ANTEOJOS Y PALOMAS - Luis G. Urbina
En la oficina donde estoy empleado, frente por frente de mi pupitre apolillado y de forma arcaica -potro de tormento de diez generaciones de infelices-, se abre una ventana, hermosa y amplia, que es la repartidora de luz y de alegría en el salón, húmedo, polvoso y tapizado de estanterías y legajos. Desde ella, cada vez que levanto la mirada, puedo ver un corredor cercano, cuyo pretil de mampostería sostiene una línea de macetas, una pared pintada de rosa en la que se destaca el verde fresco de las plantas florecidas, y en lo alto, un pedazo de cielo rasguñado aquí y allí por los alambres del telégrafo y las torres de fierro de los tinacos.

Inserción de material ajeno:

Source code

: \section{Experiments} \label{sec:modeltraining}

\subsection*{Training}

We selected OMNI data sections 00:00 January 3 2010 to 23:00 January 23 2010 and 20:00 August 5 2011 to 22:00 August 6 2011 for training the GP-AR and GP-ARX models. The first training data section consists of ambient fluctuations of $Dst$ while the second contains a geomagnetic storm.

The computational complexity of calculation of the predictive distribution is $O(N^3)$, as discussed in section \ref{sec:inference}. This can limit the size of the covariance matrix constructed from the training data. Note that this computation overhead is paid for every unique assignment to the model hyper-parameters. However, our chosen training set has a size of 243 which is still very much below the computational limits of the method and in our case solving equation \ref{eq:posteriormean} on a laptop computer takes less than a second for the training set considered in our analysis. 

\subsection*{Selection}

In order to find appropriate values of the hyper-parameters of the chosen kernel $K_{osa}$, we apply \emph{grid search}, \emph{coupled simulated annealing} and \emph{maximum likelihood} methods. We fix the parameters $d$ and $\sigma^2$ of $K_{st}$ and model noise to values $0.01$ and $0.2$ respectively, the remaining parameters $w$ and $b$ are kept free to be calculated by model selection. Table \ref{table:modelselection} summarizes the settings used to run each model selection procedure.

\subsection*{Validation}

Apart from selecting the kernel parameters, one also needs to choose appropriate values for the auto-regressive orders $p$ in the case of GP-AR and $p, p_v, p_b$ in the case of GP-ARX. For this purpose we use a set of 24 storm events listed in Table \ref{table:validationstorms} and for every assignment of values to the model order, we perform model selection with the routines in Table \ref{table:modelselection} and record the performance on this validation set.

Para mí, especialmente, la ventana es un cuadro animado que no deja de interesarme. Parece que escogí el sitio mejor y más conforme con mi temperamento, para vivir siete horas del día, entre guarismos. Mi trabajo consiste en formarlos sobre el papel, a manera de grandes batallones, y hacerlos evolucionar en ese campo blanco, y ejecutar con tal ejército las más difíciles maniobras. Doy un toque de atención y hago marchar las columnas de cifras... ¡tan, tan!, en interminable desfile. La labor, en fuerza de monótona, ha llegado a ser mecánica y aburridora; pero es preciso ganar el pan, y aquí me estoy, encorvado sobre expedientes y cuadernos, ordenando pelotones de números, haciendo largas sumas y multiplicaciones imposibles, en lucha perpetua con estas cantidades cuya significación y resultado no alcanzo, del mismo modo que el sargento no puede darse cuenta del plan de campana del general; ¡Ah!, si estos números fueran alguna cosa: objetos, monedas, bultos; y si me dijeran algo al pasar! Pero no. Conservan su misterio y rigidez: son imperturbables, son abstractos: uno, dos, tres, cuatro, cinco ...
Por eso, la escapatoria de un instante, la repentina fuga de ese cuartel de operaciones, consuela un poco mi fantasía. Dejo de ser maquina por segundos, y torno a ser hombre: por veloces intermitencias, pienso, y, como el filosofo, me doy, cuenta de que existo.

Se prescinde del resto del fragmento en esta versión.